(Items from a dataset)
=== Section Start ===

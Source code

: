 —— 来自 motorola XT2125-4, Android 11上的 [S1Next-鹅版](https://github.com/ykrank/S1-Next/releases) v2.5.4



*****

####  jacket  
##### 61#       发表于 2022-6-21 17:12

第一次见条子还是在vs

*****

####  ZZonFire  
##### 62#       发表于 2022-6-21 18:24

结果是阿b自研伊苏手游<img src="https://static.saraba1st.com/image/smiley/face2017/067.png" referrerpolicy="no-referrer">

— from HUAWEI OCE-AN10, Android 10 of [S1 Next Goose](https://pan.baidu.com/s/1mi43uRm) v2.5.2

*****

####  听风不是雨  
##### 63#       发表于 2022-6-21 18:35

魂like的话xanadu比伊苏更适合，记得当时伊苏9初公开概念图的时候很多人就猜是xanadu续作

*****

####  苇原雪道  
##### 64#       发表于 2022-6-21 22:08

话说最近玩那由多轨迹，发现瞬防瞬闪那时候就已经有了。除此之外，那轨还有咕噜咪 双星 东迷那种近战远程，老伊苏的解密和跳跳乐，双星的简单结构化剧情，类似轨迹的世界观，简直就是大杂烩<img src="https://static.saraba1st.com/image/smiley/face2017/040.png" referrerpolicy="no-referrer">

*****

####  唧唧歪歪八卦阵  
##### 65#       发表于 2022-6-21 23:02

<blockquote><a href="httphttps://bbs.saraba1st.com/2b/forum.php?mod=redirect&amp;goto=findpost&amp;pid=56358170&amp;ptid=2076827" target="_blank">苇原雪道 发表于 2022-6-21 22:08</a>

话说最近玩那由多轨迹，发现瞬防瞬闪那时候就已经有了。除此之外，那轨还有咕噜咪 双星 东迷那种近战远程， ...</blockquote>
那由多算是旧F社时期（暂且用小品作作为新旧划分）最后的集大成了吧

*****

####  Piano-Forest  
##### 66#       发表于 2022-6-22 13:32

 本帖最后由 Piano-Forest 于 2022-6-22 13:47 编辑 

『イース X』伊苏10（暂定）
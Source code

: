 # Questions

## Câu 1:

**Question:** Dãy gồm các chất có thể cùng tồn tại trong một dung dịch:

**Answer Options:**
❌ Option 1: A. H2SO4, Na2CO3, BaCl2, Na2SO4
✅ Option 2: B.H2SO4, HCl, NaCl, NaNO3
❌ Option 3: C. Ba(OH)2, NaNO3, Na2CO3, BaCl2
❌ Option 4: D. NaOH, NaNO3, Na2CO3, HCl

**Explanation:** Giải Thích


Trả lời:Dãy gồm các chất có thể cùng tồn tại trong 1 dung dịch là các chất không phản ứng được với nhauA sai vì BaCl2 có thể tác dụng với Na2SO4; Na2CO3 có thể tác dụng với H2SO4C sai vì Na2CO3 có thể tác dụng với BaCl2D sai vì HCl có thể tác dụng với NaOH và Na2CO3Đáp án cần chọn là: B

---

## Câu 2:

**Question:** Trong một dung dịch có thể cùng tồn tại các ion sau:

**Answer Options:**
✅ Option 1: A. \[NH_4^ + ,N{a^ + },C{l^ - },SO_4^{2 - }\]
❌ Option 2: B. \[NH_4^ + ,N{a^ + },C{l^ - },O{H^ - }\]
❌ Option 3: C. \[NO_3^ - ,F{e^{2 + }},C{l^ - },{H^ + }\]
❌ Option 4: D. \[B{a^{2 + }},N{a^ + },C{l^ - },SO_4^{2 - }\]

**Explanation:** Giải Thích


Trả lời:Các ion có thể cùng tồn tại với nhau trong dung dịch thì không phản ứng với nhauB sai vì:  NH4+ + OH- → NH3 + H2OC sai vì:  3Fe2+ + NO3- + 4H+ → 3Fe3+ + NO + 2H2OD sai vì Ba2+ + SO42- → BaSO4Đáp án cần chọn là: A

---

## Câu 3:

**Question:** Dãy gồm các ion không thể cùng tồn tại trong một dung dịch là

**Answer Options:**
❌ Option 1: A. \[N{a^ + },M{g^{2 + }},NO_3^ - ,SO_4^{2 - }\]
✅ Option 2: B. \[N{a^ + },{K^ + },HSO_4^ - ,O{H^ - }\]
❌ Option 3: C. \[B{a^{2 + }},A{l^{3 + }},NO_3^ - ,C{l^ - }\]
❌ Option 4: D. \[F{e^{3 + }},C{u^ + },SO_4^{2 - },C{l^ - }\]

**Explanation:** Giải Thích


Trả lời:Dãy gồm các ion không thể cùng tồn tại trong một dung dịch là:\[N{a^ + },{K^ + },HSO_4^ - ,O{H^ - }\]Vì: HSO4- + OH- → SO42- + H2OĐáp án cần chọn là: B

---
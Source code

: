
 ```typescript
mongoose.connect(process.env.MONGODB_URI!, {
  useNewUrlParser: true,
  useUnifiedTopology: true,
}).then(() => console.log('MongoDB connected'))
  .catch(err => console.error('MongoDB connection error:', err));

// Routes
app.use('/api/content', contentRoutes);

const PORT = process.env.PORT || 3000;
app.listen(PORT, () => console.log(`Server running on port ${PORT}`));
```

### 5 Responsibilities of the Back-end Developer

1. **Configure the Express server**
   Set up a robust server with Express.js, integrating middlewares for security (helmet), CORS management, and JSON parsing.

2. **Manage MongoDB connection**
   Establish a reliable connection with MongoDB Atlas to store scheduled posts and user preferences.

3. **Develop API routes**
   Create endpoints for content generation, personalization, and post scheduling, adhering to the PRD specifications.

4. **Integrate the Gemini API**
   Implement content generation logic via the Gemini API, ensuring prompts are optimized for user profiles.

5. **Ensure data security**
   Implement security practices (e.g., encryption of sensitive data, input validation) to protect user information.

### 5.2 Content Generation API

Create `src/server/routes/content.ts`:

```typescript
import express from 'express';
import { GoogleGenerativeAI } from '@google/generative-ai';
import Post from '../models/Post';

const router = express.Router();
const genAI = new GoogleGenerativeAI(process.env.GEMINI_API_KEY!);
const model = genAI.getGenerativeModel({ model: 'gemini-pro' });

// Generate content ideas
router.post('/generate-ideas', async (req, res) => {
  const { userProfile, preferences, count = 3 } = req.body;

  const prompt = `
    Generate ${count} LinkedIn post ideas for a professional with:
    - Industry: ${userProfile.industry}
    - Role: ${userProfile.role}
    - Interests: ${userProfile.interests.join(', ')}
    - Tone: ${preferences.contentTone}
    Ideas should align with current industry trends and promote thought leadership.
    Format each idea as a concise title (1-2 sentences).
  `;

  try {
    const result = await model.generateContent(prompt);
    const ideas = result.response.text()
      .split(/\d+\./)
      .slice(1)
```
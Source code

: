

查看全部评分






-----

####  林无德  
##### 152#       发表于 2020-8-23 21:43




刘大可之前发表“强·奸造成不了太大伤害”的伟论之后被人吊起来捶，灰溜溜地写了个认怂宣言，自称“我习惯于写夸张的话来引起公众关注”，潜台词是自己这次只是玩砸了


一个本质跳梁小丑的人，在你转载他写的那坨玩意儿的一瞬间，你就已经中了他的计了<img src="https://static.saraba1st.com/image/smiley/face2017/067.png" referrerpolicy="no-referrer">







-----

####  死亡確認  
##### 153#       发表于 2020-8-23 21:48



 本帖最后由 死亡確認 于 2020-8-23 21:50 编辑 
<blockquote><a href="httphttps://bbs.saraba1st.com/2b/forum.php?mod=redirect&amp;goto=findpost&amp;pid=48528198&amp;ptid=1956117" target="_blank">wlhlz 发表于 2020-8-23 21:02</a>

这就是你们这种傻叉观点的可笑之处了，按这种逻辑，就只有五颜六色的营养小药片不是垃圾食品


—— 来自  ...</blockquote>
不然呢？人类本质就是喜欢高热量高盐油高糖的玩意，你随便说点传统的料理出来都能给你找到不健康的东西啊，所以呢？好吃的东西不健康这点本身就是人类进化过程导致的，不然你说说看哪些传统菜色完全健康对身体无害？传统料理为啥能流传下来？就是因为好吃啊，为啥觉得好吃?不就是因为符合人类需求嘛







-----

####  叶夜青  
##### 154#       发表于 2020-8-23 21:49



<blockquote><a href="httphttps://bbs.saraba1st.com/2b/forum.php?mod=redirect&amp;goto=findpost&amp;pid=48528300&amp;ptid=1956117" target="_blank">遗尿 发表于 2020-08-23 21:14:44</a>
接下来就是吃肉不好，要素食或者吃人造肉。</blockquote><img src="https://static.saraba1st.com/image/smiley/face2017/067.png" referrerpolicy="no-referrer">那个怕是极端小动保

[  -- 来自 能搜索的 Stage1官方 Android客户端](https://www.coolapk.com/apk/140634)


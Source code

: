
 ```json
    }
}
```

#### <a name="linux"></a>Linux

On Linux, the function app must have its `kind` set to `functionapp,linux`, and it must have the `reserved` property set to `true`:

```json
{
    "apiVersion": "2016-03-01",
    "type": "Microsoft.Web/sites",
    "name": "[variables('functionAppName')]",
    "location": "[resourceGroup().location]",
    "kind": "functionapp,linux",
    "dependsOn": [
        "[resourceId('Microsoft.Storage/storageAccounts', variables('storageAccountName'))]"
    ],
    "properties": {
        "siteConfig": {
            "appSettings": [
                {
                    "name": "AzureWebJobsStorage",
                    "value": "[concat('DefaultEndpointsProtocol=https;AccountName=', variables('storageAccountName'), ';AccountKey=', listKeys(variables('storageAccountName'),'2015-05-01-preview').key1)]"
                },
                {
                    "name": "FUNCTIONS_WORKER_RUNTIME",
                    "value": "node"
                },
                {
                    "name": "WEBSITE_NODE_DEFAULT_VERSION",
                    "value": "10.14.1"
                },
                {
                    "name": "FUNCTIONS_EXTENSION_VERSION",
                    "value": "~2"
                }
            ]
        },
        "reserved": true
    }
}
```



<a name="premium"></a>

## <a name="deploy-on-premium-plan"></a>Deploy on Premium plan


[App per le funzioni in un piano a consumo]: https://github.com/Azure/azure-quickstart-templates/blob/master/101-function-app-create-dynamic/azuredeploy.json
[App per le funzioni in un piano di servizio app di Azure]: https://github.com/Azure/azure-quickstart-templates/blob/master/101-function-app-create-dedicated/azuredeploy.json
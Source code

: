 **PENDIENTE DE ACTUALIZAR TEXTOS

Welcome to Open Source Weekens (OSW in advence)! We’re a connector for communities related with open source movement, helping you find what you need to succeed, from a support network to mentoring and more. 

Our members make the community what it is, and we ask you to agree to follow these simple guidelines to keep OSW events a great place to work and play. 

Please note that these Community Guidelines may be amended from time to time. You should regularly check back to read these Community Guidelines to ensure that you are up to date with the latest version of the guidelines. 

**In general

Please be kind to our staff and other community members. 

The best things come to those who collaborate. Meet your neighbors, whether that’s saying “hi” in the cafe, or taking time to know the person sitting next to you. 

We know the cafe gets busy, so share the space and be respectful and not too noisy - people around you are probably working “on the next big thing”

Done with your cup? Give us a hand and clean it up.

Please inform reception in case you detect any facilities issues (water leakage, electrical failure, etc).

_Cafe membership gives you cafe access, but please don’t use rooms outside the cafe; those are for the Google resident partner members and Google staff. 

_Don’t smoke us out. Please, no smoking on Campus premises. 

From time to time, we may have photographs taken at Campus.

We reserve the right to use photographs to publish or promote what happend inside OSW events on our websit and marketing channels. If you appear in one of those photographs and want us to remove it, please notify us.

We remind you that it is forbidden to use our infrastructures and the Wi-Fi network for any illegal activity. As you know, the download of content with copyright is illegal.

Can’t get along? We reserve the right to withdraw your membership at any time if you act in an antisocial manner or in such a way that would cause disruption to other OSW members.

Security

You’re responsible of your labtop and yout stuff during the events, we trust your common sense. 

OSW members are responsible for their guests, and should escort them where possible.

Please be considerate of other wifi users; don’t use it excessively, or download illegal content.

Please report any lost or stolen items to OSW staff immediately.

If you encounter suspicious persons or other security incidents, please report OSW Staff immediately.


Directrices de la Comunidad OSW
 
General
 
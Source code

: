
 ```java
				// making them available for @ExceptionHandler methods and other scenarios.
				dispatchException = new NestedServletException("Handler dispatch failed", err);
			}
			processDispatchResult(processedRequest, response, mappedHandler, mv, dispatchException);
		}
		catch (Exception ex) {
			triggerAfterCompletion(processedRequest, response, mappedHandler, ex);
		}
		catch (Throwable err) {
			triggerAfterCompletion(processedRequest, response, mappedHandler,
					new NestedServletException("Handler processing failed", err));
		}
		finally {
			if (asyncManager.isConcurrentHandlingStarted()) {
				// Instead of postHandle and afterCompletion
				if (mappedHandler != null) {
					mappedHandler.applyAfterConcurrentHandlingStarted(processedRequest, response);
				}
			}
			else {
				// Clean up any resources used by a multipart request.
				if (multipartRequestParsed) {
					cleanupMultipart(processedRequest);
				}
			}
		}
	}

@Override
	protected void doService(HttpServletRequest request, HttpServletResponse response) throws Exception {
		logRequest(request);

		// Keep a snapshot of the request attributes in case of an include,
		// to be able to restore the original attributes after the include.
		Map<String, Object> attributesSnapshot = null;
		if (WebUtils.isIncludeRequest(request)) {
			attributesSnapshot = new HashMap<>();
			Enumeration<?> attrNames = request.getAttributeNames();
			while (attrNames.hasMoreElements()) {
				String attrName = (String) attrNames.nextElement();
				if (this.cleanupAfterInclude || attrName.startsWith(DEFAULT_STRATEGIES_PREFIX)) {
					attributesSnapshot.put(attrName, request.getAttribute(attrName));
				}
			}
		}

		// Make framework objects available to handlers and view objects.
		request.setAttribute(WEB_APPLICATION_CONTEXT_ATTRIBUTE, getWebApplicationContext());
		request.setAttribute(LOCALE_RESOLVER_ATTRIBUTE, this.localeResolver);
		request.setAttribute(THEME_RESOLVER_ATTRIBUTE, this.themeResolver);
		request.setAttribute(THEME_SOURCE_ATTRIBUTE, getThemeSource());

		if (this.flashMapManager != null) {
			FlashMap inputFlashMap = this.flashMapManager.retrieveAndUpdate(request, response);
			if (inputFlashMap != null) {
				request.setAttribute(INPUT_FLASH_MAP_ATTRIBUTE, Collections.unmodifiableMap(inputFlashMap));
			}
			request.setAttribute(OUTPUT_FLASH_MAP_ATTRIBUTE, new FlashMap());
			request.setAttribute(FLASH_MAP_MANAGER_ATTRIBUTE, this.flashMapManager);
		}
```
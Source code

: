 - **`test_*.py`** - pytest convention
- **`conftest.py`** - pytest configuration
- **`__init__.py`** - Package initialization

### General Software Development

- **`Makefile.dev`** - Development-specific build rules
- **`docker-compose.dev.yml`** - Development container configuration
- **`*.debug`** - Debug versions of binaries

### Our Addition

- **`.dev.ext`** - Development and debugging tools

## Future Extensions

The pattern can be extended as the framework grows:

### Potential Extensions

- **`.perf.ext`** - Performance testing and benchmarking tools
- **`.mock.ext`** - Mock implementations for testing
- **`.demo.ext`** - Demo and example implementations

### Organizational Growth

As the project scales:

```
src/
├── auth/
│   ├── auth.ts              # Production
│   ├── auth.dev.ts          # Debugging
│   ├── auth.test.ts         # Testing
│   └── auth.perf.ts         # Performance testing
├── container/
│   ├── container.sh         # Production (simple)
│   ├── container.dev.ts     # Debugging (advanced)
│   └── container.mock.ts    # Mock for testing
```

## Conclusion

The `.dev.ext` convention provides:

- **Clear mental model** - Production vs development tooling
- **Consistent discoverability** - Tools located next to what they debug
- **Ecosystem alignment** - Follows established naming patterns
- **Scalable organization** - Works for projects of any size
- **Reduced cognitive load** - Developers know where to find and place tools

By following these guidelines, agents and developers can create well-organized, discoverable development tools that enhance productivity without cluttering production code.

=== Section End ===

## Exercise
Starting with the line that contains "### General Software Development", copy each line through the end of the data exactly, and leave out all earlier lines.

## Solution below
### General Software Development

- **`Makefile.dev`** - Development-specific build rules
- **`docker-compose.dev.yml`** - Development container configuration
- **`*.debug`** - Debug versions of binaries

### Our Addition

- **`.dev.ext`** - Development and debugging tools

## Future Extensions

The pattern can be extended as the framework grows:

### Potential Extensions

- **`.perf.ext`** - Performance testing and benchmarking tools
- **`.mock.ext`** - Mock implementations for testing
- **`.demo.ext`** - Demo and example implementations

### Organizational Growth

As the project scales:

```
src/
├── auth/
│   ├── auth.ts              # Production
│   ├── auth.dev.ts          # Debugging
│   ├── auth.test.ts         # Testing
│   └── auth.perf.ts         # Performance testing
├── container/
│   ├── container.sh         # Production (simple)
│   ├── container.dev.ts     # Debugging (advanced)
│   └── container.mock.ts    # Mock for testing
```

## Conclusion

The `.dev.ext` convention provides:

- **Clear mental model** - Production vs development tooling
- **Consistent discoverability** - Tools located next to what they debug
- **Ecosystem alignment** - Follows established naming patterns
- **Scalable organization** - Works for projects of any size
- **Reduced cognitive load** - Developers know where to find and place tools

By following these guidelines, agents and developers can create well-organized, discoverable development tools that enhance productivity without cluttering production code.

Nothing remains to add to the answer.